Conclusion and Policy Implication

The sustainable diffusion of agroforestry and its timely adoption by farm households plays a vital role in the success of green growth initiative projects. Farmers’ timely adoption of agroforestry can lead to a high success rate of plantations on farmers’ fields, climate risk mitigation, crop improvement, and income sustainability for smallholder farmers. However, little is known about whether agroforestry is disseminated in the desired manner by the forest department. Furthermore, there was little evidence of factors shaping farmers’ timely adoption of agroforestry under the BTAP.
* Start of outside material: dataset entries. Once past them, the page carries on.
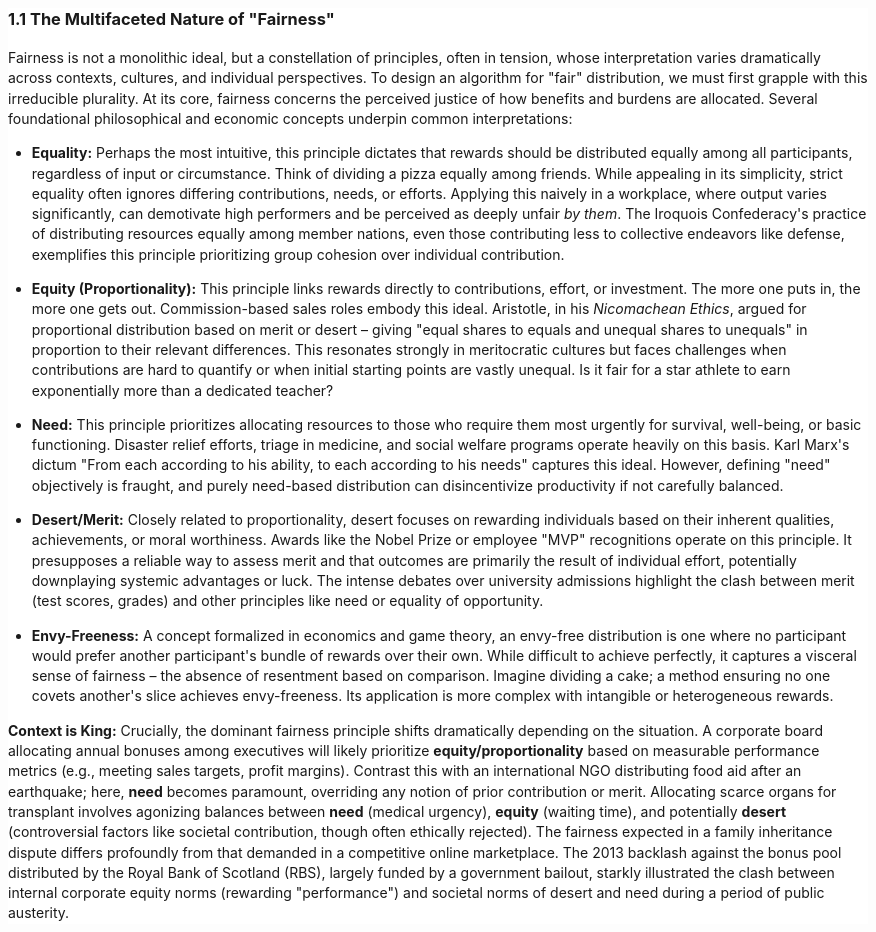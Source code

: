 ### 1.1 The Multifaceted Nature of "Fairness"

Fairness is not a monolithic ideal, but a constellation of principles, often in tension, whose interpretation varies dramatically across contexts, cultures, and individual perspectives. To design an algorithm for "fair" distribution, we must first grapple with this irreducible plurality. At its core, fairness concerns the perceived justice of how benefits and burdens are allocated. Several foundational philosophical and economic concepts underpin common interpretations:

*   **Equality:** Perhaps the most intuitive, this principle dictates that rewards should be distributed equally among all participants, regardless of input or circumstance. Think of dividing a pizza equally among friends. While appealing in its simplicity, strict equality often ignores differing contributions, needs, or efforts. Applying this naively in a workplace, where output varies significantly, can demotivate high performers and be perceived as deeply unfair *by them*. The Iroquois Confederacy's practice of distributing resources equally among member nations, even those contributing less to collective endeavors like defense, exemplifies this principle prioritizing group cohesion over individual contribution.

*   **Equity (Proportionality):** This principle links rewards directly to contributions, effort, or investment. The more one puts in, the more one gets out. Commission-based sales roles embody this ideal. Aristotle, in his *Nicomachean Ethics*, argued for proportional distribution based on merit or desert – giving "equal shares to equals and unequal shares to unequals" in proportion to their relevant differences. This resonates strongly in meritocratic cultures but faces challenges when contributions are hard to quantify or when initial starting points are vastly unequal. Is it fair for a star athlete to earn exponentially more than a dedicated teacher?

*   **Need:** This principle prioritizes allocating resources to those who require them most urgently for survival, well-being, or basic functioning. Disaster relief efforts, triage in medicine, and social welfare programs operate heavily on this basis. Karl Marx's dictum "From each according to his ability, to each according to his needs" captures this ideal. However, defining "need" objectively is fraught, and purely need-based distribution can disincentivize productivity if not carefully balanced.

*   **Desert/Merit:** Closely related to proportionality, desert focuses on rewarding individuals based on their inherent qualities, achievements, or moral worthiness. Awards like the Nobel Prize or employee "MVP" recognitions operate on this principle. It presupposes a reliable way to assess merit and that outcomes are primarily the result of individual effort, potentially downplaying systemic advantages or luck. The intense debates over university admissions highlight the clash between merit (test scores, grades) and other principles like need or equality of opportunity.

*   **Envy-Freeness:** A concept formalized in economics and game theory, an envy-free distribution is one where no participant would prefer another participant's bundle of rewards over their own. While difficult to achieve perfectly, it captures a visceral sense of fairness – the absence of resentment based on comparison. Imagine dividing a cake; a method ensuring no one covets another's slice achieves envy-freeness. Its application is more complex with intangible or heterogeneous rewards.

**Context is King:** Crucially, the dominant fairness principle shifts dramatically depending on the situation. A corporate board allocating annual bonuses among executives will likely prioritize **equity/proportionality** based on measurable performance metrics (e.g., meeting sales targets, profit margins). Contrast this with an international NGO distributing food aid after an earthquake; here, **need** becomes paramount, overriding any notion of prior contribution or merit. Allocating scarce organs for transplant involves agonizing balances between **need** (medical urgency), **equity** (waiting time), and potentially **desert** (controversial factors like societal contribution, though often ethically rejected). The fairness expected in a family inheritance dispute differs profoundly from that demanded in a competitive online marketplace. The 2013 backlash against the bonus pool distributed by the Royal Bank of Scotland (RBS), largely funded by a government bailout, starkly illustrated the clash between internal corporate equity norms (rewarding "performance") and societal norms of desert and need during a period of public austerity.
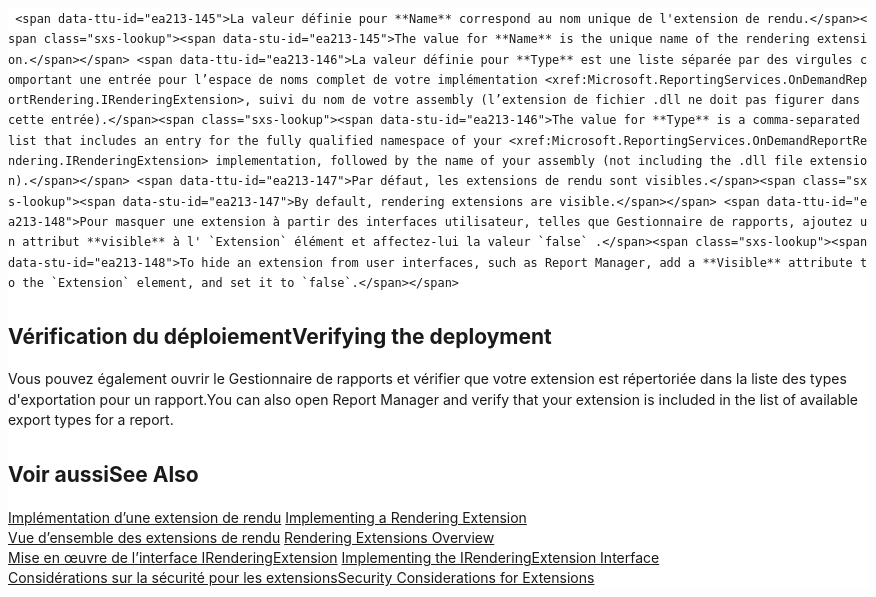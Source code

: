      <span data-ttu-id="ea213-145">La valeur définie pour **Name** correspond au nom unique de l'extension de rendu.</span><span class="sxs-lookup"><span data-stu-id="ea213-145">The value for **Name** is the unique name of the rendering extension.</span></span> <span data-ttu-id="ea213-146">La valeur définie pour **Type** est une liste séparée par des virgules comportant une entrée pour l’espace de noms complet de votre implémentation <xref:Microsoft.ReportingServices.OnDemandReportRendering.IRenderingExtension>, suivi du nom de votre assembly (l’extension de fichier .dll ne doit pas figurer dans cette entrée).</span><span class="sxs-lookup"><span data-stu-id="ea213-146">The value for **Type** is a comma-separated list that includes an entry for the fully qualified namespace of your <xref:Microsoft.ReportingServices.OnDemandReportRendering.IRenderingExtension> implementation, followed by the name of your assembly (not including the .dll file extension).</span></span> <span data-ttu-id="ea213-147">Par défaut, les extensions de rendu sont visibles.</span><span class="sxs-lookup"><span data-stu-id="ea213-147">By default, rendering extensions are visible.</span></span> <span data-ttu-id="ea213-148">Pour masquer une extension à partir des interfaces utilisateur, telles que Gestionnaire de rapports, ajoutez un attribut **visible** à l' `Extension` élément et affectez-lui la valeur `false` .</span><span class="sxs-lookup"><span data-stu-id="ea213-148">To hide an extension from user interfaces, such as Report Manager, add a **Visible** attribute to the `Extension` element, and set it to `false`.</span></span>  
  
## <a name="verifying-the-deployment"></a><span data-ttu-id="ea213-149">Vérification du déploiement</span><span class="sxs-lookup"><span data-stu-id="ea213-149">Verifying the deployment</span></span>  
 <span data-ttu-id="ea213-150">Vous pouvez également ouvrir le Gestionnaire de rapports et vérifier que votre extension est répertoriée dans la liste des types d'exportation pour un rapport.</span><span class="sxs-lookup"><span data-stu-id="ea213-150">You can also open Report Manager and verify that your extension is included in the list of available export types for a report.</span></span>  
  
## <a name="see-also"></a><span data-ttu-id="ea213-151">Voir aussi</span><span class="sxs-lookup"><span data-stu-id="ea213-151">See Also</span></span>  
 <span data-ttu-id="ea213-152">[Implémentation d’une extension de rendu](implementing-a-rendering-extension.md) </span><span class="sxs-lookup"><span data-stu-id="ea213-152">[Implementing a Rendering Extension](implementing-a-rendering-extension.md) </span></span>  
 <span data-ttu-id="ea213-153">[Vue d’ensemble des extensions de rendu](rendering-extensions-overview.md) </span><span class="sxs-lookup"><span data-stu-id="ea213-153">[Rendering Extensions Overview](rendering-extensions-overview.md) </span></span>  
 <span data-ttu-id="ea213-154">[Mise en œuvre de l’interface IRenderingExtension](implementing-the-irenderingextension-interface.md) </span><span class="sxs-lookup"><span data-stu-id="ea213-154">[Implementing the IRenderingExtension Interface](implementing-the-irenderingextension-interface.md) </span></span>  
 [<span data-ttu-id="ea213-155">Considérations sur la sécurité pour les extensions</span><span class="sxs-lookup"><span data-stu-id="ea213-155">Security Considerations for Extensions</span></span>](../security-considerations-for-extensions.md)  
  
  
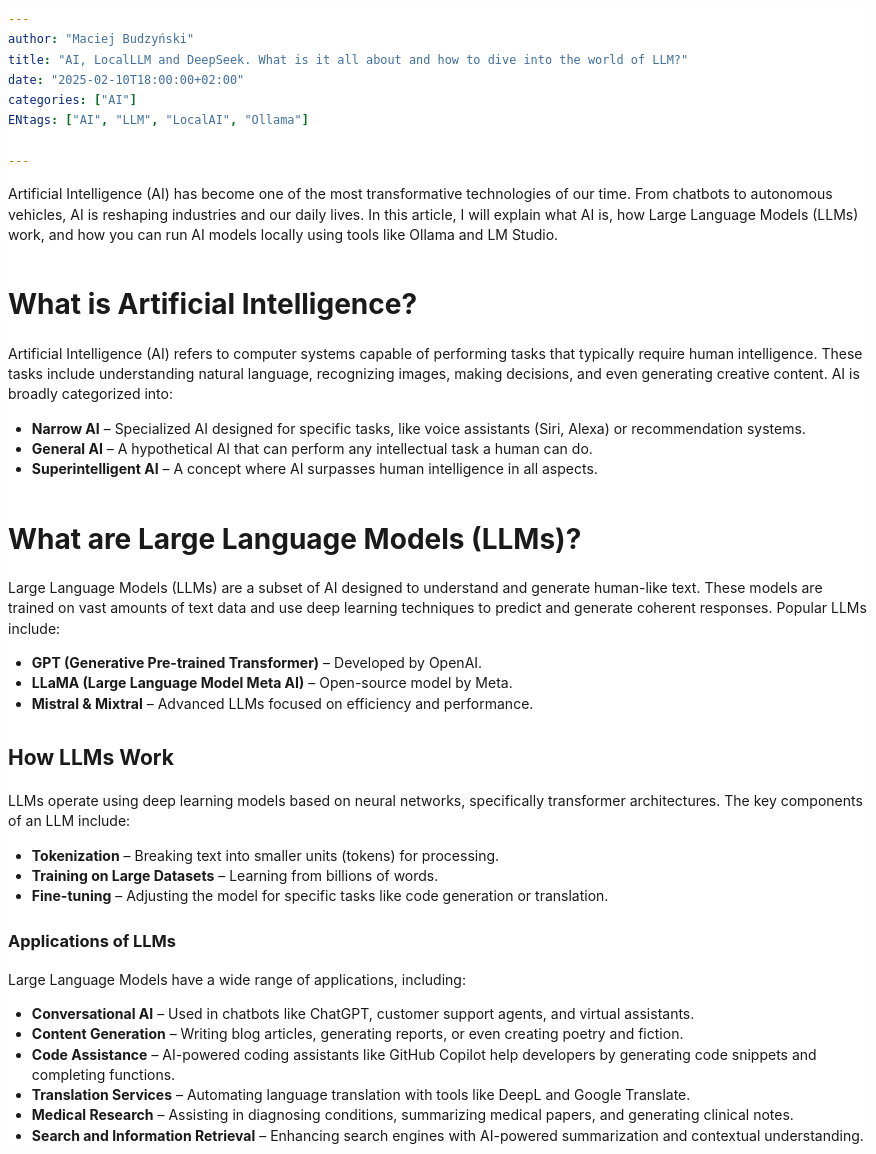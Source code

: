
 ```yaml
---
author: "Maciej Budzyński" 
title: "AI, LocalLLM and DeepSeek. What is it all about and how to dive into the world of LLM?" 
date: "2025-02-10T18:00:00+02:00" 
categories: ["AI"] 
ENtags: ["AI", "LLM", "LocalAI", "Ollama"]

---
```


Artificial Intelligence (AI) has become one of the most transformative technologies of our time. From chatbots to autonomous vehicles, AI is reshaping industries and our daily lives. In this article, I will explain what AI is, how Large Language Models (LLMs) work, and how you can run AI models locally using tools like Ollama and LM Studio.

# What is Artificial Intelligence?

Artificial Intelligence (AI) refers to computer systems capable of performing tasks that typically require human intelligence. These tasks include understanding natural language, recognizing images, making decisions, and even generating creative content. AI is broadly categorized into:

- **Narrow AI** – Specialized AI designed for specific tasks, like voice assistants (Siri, Alexa) or recommendation systems.
- **General AI** – A hypothetical AI that can perform any intellectual task a human can do.
- **Superintelligent AI** – A concept where AI surpasses human intelligence in all aspects.

# What are Large Language Models (LLMs)?

Large Language Models (LLMs) are a subset of AI designed to understand and generate human-like text. These models are trained on vast amounts of text data and use deep learning techniques to predict and generate coherent responses. Popular LLMs include:

- **GPT (Generative Pre-trained Transformer)** – Developed by OpenAI.
- **LLaMA (Large Language Model Meta AI)** – Open-source model by Meta.
- **Mistral & Mixtral** – Advanced LLMs focused on efficiency and performance.

## How LLMs Work

LLMs operate using deep learning models based on neural networks, specifically transformer architectures. The key components of an LLM include:

- **Tokenization** – Breaking text into smaller units (tokens) for processing.
- **Training on Large Datasets** – Learning from billions of words.
- **Fine-tuning** – Adjusting the model for specific tasks like code generation or translation.

### Applications of LLMs

Large Language Models have a wide range of applications, including:

- **Conversational AI** – Used in chatbots like ChatGPT, customer support agents, and virtual assistants.
- **Content Generation** – Writing blog articles, generating reports, or even creating poetry and fiction.
- **Code Assistance** – AI-powered coding assistants like GitHub Copilot help developers by generating code snippets and completing functions.
- **Translation Services** – Automating language translation with tools like DeepL and Google Translate.
- **Medical Research** – Assisting in diagnosing conditions, summarizing medical papers, and generating clinical notes.
- **Search and Information Retrieval** – Enhancing search engines with AI-powered summarization and contextual understanding.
Our estimates of descriptive statistics confirmed that all the early and most of the later adoption decision-makers had collected desired species of plants in good quality and required numbers. However, the late adopters have failed to collect the required species of plants in good quality and the numbers needed due to their late decision to adopt agroforestry. Findings from this study showed that farmers’ decisions to adopt agroforestry in the early group (timely adopters) are positively related to farmers’ age, education, and community-based organizations services such as VDCs in a”‘ farmer’s village. Similarly, farmers’ early and later adoption decisions were negatively correlated with political conflicts in the community and tenure insecurity. The negative and significant correlation indicated that political conflicts in the community and tenure insecurity have resulted in farmers’ late adoption decisions. In addition, our findings also revealed that most early and later adoption decision-makers had adopted agroforestry for reducing wind effects of slowing down wind speed. Similarly, most early adopters’ farms were on the river sides, and they adopted agroforestry early to prevent crops from flooding. In contrast, most late adoption decision-makers adopted agroforestry as an economic diversification strategy. Our in-depth interviews revealed that some community factors also affected farmers’ timely adoption of agroforestry besides household-level factors. These included communities on the terrace, farms on river banks, communities lacking other energy sources, population growth, small farm acreage, and high livestock owners. Thus, findings suggest that extension services should keep the above factors in mind while conducting diffusion of agroforestry

Our findings have important policy implications for the diffusion of sustainable agroforestry practices among smallholders in the HKH mountainous range. The timely adoption of agroforestry can improve the effectiveness of the agroforestry program. Therefore, it is essential to motivate farmers’ early adoption. Policies promoting the timely adoption of agroforestry should consider farmers’ decision-making processes and characteristics. For example, forestry extension agents can engage in informal educational campaigns in less educated farming communities and inform smallholders about the benefits of agroforestry in crop productivity and income. Similarly, villages divided into political grounds and disputes can be motivated for the timely adoption of agroforestry by establishing functional community-based organizations such as VDCs. The government could establish a policy for tenant farmers so tenure insecurity may not affect their timely adoption. Information dissemination on the timely adoption of agroforestry in the study region is needed. Finally, the household head’s age-related factors positively impact farmers’ timely adoption of agroforestry. Thus, the government could seek the help of elderly farmers in the diffusion of agroforestry.